Saved data entries:
━━━━━━━━━━━━━━━━━━━━━━━━━━━━━━

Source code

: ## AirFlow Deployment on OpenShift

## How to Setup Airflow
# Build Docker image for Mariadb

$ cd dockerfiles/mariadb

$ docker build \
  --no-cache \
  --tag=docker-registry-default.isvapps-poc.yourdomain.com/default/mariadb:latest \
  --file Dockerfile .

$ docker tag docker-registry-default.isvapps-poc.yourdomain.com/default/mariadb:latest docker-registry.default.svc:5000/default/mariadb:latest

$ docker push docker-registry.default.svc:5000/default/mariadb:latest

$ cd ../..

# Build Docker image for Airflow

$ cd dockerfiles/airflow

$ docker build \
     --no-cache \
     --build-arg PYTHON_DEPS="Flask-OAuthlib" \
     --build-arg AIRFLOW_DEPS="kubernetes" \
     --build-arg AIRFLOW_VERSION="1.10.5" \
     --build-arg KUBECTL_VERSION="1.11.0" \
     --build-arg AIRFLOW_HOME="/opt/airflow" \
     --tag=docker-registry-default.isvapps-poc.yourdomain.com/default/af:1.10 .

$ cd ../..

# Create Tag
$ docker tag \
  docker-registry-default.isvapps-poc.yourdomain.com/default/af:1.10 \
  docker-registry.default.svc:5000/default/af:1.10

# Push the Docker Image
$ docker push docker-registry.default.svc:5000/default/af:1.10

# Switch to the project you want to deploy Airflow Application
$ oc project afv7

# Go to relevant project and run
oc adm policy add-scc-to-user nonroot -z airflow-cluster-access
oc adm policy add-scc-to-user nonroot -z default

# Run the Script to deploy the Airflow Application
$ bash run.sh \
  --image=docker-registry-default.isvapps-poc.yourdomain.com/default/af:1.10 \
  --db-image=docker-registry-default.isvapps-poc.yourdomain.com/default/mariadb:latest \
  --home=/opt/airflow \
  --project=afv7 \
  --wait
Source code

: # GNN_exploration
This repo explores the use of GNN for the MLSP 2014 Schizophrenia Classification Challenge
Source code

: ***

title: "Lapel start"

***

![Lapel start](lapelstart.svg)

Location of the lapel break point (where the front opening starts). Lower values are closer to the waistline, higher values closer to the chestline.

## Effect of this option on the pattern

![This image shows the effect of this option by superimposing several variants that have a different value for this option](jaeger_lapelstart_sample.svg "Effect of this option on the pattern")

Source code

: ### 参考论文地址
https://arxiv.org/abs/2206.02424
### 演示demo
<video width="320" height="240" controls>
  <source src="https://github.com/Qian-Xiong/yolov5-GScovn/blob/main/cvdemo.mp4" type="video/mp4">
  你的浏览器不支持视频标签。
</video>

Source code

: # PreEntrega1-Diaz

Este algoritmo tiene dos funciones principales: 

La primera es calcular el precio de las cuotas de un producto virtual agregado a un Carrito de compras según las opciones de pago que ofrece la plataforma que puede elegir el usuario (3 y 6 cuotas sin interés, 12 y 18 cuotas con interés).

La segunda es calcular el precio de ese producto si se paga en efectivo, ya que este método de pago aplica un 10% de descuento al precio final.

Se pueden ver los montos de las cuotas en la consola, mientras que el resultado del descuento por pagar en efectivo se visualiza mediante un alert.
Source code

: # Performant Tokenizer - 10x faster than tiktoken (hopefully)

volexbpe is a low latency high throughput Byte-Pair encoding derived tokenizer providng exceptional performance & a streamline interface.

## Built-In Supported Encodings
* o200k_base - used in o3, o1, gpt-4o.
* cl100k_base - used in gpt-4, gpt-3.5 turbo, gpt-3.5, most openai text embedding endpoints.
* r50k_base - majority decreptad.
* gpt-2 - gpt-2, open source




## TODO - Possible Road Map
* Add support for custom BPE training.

━━━━━━━━━━━━━━━━━━━━━━━━━━━━━━

INSTRUCTIONS FOR THE TASK:
The complete set of entries above must be reproduced verbatim.

RESULT OF THE EXERCISE:
Source code

: ## AirFlow Deployment on OpenShift

## How to Setup Airflow
# Build Docker image for Mariadb

$ cd dockerfiles/mariadb

$ docker build \
  --no-cache \
  --tag=docker-registry-default.isvapps-poc.yourdomain.com/default/mariadb:latest \
  --file Dockerfile .

$ docker tag docker-registry-default.isvapps-poc.yourdomain.com/default/mariadb:latest docker-registry.default.svc:5000/default/mariadb:latest

$ docker push docker-registry.default.svc:5000/default/mariadb:latest

$ cd ../..

# Build Docker image for Airflow

$ cd dockerfiles/airflow

$ docker build \
     --no-cache \
     --build-arg PYTHON_DEPS="Flask-OAuthlib" \
     --build-arg AIRFLOW_DEPS="kubernetes" \
     --build-arg AIRFLOW_VERSION="1.10.5" \
     --build-arg KUBECTL_VERSION="1.11.0" \
     --build-arg AIRFLOW_HOME="/opt/airflow" \
     --tag=docker-registry-default.isvapps-poc.yourdomain.com/default/af:1.10 .

$ cd ../..

# Create Tag
$ docker tag \
  docker-registry-default.isvapps-poc.yourdomain.com/default/af:1.10 \
  docker-registry.default.svc:5000/default/af:1.10

# Push the Docker Image
$ docker push docker-registry.default.svc:5000/default/af:1.10

# Switch to the project you want to deploy Airflow Application
$ oc project afv7

# Go to relevant project and run
oc adm policy add-scc-to-user nonroot -z airflow-cluster-access
oc adm policy add-scc-to-user nonroot -z default

# Run the Script to deploy the Airflow Application
$ bash run.sh \
  --image=docker-registry-default.isvapps-poc.yourdomain.com/default/af:1.10 \
  --db-image=docker-registry-default.isvapps-poc.yourdomain.com/default/mariadb:latest \
  --home=/opt/airflow \
  --project=afv7 \
  --wait
Source code

: # GNN_exploration
This repo explores the use of GNN for the MLSP 2014 Schizophrenia Classification Challenge
Source code

: ***

title: "Lapel start"

***

![Lapel start](lapelstart.svg)

Location of the lapel break point (where the front opening starts). Lower values are closer to the waistline, higher values closer to the chestline.

## Effect of this option on the pattern

![This image shows the effect of this option by superimposing several variants that have a different value for this option](jaeger_lapelstart_sample.svg "Effect of this option on the pattern")

Source code

: ### 参考论文地址
https://arxiv.org/abs/2206.02424
### 演示demo
<video width="320" height="240" controls>
  <source src="https://github.com/Qian-Xiong/yolov5-GScovn/blob/main/cvdemo.mp4" type="video/mp4">
  你的浏览器不支持视频标签。
</video>

Source code

: # PreEntrega1-Diaz

Este algoritmo tiene dos funciones principales: 

La primera es calcular el precio de las cuotas de un producto virtual agregado a un Carrito de compras según las opciones de pago que ofrece la plataforma que puede elegir el usuario (3 y 6 cuotas sin interés, 12 y 18 cuotas con interés).

La segunda es calcular el precio de ese producto si se paga en efectivo, ya que este método de pago aplica un 10% de descuento al precio final.

Se pueden ver los montos de las cuotas en la consola, mientras que el resultado del descuento por pagar en efectivo se visualiza mediante un alert.
Source code

: # Performant Tokenizer - 10x faster than tiktoken (hopefully)

volexbpe is a low latency high throughput Byte-Pair encoding derived tokenizer providng exceptional performance & a streamline interface.

## Built-In Supported Encodings
* o200k_base - used in o3, o1, gpt-4o.
* cl100k_base - used in gpt-4, gpt-3.5 turbo, gpt-3.5, most openai text embedding endpoints.
* r50k_base - majority decreptad.
* gpt-2 - gpt-2, open source




## TODO - Possible Road Map
* Add support for custom BPE training.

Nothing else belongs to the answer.